However, it is not yet clear how this will evolve. One long-term option that is already in its second year of intensive investigation would be to use abundant cheap offshore wind power to electrolyse hydrogen from (sea)water. Given coal’s attractive credentials, another obvious path (that China will also likely follow) is carbon sequestered polygeneration. A third likely candidate is hydrogen production direct from biomass while the now severely battered Japanese nuclear industry could still be a major player.
This was made clear when Atomic Energy Commission of Japan (AECJ) chairman Shunsuke Kondo, speaking in Hawaii 22 March 2004, faced up to the unwelcome truth that “justifying the construction of such capital intensive [nuclear] plant of current designs is extremely difficult in times of emergence of innovative and neighbour-friendly modular power generation technologies”. He also believes METI’s low case forecast in Table 1 is the most likely, thereby further foreclosing on nuclear.
But he also believes the industry can re-invent itself, mainly by devising “future reactor systems that are consistent with ‘reduce-reuse-recycle’ by burning not only most of U-238 from excavation but also minor actinides generated during operation”. In such a case, nuclear could regain public acceptance.
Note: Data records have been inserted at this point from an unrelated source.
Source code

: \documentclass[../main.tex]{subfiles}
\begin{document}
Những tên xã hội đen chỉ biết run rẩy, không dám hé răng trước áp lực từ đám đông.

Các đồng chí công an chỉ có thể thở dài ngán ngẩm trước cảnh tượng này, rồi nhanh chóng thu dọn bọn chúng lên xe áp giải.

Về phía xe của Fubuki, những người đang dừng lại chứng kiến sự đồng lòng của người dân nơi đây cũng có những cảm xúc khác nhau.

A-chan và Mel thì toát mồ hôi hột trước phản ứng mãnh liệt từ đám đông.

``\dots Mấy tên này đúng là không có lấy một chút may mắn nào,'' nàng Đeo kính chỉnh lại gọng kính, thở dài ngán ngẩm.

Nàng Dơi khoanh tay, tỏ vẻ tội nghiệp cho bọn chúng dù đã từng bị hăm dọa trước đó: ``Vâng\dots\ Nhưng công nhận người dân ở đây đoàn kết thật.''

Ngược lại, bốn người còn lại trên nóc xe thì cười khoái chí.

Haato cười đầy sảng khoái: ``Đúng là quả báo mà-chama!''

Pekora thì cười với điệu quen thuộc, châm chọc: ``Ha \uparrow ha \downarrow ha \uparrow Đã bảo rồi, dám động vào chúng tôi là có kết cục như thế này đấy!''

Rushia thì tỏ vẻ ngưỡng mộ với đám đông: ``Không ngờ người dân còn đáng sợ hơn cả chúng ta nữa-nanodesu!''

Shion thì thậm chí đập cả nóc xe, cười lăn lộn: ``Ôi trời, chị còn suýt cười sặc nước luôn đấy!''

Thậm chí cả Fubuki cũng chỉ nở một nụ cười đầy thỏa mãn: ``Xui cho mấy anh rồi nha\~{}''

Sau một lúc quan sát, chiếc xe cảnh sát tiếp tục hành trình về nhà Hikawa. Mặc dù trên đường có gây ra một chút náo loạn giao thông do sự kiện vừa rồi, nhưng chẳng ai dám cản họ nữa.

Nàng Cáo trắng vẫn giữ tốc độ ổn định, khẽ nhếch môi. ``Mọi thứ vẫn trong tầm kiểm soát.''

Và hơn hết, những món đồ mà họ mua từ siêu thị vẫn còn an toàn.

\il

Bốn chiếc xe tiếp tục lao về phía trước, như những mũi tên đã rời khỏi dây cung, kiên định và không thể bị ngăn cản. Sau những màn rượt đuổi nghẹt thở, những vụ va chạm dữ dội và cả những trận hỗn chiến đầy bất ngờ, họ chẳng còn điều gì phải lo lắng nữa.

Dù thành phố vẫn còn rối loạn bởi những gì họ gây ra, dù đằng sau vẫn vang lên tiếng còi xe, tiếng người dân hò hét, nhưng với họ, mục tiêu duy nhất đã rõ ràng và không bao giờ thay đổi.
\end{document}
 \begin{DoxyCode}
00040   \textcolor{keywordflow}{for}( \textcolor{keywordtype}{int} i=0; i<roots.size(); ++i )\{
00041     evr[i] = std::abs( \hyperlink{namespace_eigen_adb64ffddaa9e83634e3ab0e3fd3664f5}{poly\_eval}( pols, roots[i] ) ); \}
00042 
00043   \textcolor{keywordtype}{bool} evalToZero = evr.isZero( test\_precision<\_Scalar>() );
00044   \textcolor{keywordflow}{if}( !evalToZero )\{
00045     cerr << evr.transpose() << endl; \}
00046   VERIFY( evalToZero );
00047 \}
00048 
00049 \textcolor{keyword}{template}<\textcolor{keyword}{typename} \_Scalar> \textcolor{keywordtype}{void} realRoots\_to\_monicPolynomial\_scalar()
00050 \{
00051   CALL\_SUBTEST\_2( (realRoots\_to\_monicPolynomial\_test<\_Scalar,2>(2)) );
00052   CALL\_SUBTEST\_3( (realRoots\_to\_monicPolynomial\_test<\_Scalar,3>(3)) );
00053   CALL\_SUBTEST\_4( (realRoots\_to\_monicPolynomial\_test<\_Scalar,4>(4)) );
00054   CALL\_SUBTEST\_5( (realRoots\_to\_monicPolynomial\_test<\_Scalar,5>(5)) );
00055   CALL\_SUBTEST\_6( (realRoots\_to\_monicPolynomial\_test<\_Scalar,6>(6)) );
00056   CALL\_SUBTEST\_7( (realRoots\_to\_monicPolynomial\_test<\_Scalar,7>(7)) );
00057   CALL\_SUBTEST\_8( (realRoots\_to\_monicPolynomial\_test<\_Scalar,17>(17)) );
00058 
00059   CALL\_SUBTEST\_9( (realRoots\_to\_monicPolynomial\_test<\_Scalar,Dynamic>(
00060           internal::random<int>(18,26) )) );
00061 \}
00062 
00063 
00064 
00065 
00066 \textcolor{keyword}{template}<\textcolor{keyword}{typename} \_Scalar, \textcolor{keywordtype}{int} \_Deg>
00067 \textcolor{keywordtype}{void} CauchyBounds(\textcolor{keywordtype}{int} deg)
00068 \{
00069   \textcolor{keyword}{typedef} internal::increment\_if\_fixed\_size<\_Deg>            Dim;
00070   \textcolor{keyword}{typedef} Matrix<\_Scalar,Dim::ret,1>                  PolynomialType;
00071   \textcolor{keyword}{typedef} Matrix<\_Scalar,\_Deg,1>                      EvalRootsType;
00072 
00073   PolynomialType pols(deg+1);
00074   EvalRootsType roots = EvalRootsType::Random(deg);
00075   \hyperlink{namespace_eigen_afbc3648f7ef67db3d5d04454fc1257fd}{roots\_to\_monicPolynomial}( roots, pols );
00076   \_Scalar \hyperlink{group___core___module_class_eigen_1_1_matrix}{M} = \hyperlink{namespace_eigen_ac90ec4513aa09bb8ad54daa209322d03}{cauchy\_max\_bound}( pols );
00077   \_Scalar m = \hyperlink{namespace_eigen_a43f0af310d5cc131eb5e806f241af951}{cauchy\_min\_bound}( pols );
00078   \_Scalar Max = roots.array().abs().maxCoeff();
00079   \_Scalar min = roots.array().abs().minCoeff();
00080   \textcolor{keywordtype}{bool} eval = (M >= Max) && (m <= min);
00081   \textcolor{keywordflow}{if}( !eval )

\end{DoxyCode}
It could then address “the possibility that the demand for modular nuclear heat source reactors that can synergistically coexist with facilities to generate hydrogen from hydrocarbon material will be significant”.
But whatever happens, the old paradigm of nuclear first backed by whatever other fuels seem appropriate at the time has been swept away by demographic considerations. From now on coal and gas with perhaps wind in third place are going to be Japan’s primary power generation energy sources of choice for increasingly distributed new generation capacity. Shifts away from this profile will be driven by the comparative competitiveness of emerging hydrogen production technologies. In short, power engineering in Japan is entering an entirely new era. It will never be the same again.